Growing up I always wanted to be a weather forecaster.  The power of the atmosphere amazed me and grabbed my attention.  As a kid I was glued to The Weather Channel, this was back when they actually focused on weather, caught the Penn State University Weather World channel whenever I could, and listed to the NWS Weather Radio broadcasts anytime a big storm was forecasted for the area.  I even had my own map of The United States on a chalk board that I would update with the latest front placements.  As you can guess I wasn’t necessarily the most popular kid in school.

Meuse Argonne American cemetary

Army patches on the stained glass window in Meuse Argonne American cemetary

So after high school I joined the Air National Guard as a meteorologist.  I always wanted to be in the military and loved learning about weather so the two seemed like a great fit.  Once boot camp was completed I then proceeded to study forecasting, observing, and briefing weather for nearly a year with the Air Force.  Eight hours a day, five days a week, my job was the learn everything they threw at us.  Once that year was completed I had come to the realization that weather was not a career choice for my civilian life.  College would have to focus on my backup plan.

While I was negating any cool points I had earned studying weather in high school I also started learning how to program.  Coding was amazing, you could take a blank screen, write some lines of code and create whatever you imagined.  You became a god, the Alpha and Omega of your application, your limit was knowledge and imagination.  This feeling grabbed hold of me and stuck around while I was training with the military.  Once my training was done I started college and changed my major over to Computer Science immediately.
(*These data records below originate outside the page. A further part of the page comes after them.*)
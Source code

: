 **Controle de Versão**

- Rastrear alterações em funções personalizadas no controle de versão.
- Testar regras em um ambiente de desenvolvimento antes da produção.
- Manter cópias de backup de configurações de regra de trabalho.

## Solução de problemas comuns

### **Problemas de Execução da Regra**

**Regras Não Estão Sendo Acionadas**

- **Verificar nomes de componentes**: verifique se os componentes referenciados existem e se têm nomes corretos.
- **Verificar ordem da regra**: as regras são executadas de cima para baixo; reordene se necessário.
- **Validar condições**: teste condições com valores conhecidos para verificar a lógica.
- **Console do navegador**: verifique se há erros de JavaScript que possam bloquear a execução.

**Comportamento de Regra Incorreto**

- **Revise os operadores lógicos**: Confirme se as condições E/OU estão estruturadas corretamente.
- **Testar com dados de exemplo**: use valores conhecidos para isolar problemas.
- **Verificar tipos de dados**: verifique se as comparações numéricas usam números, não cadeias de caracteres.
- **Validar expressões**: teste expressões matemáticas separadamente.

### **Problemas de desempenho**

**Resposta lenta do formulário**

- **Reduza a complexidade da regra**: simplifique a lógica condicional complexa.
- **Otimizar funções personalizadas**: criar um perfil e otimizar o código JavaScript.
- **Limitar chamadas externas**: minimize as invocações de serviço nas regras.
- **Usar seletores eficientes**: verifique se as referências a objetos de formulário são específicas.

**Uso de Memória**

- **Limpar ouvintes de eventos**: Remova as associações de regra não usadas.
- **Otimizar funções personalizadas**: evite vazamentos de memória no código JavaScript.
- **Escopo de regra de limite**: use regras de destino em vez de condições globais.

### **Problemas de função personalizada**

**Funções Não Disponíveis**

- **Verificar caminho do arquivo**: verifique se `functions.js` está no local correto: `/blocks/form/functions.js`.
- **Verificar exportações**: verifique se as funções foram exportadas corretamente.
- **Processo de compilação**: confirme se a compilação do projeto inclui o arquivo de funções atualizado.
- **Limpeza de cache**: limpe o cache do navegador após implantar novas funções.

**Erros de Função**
From the first class I knew it was the right choice.  The professors and faculty in the department made me feel at home.  It was a small department, about half a dozen professors, but they all genuinely cared about the progress of the students.  The classes they taught kept me hooked with the constant revelations of new concepts and with the burst of interest in Internet technologies going on outside the classroom the future looked bright.

Since graduation I’ve stuck with the career.  I’ve worked in various fields ranging from finance to government research to defense.  The problems being solved have never been the same and the field has changed drastically since I first started my studies.  This career is one where success can only be had if you are willing to continually learn.  You don’t have to pick up every new language or framework that comes out but you do need to atleast dig deeper into the technologies you already know.  For myself I initially tried to learn about all of the latest concepts coming out.  It was great reading about them but at the same time drained my energy as I tried to learn them all.  To combat the potential burnout I’ve changed my tactic and now focus on a few specific technologies.  The change couldn’t have come at a better time and has kept me excited about what the future holds.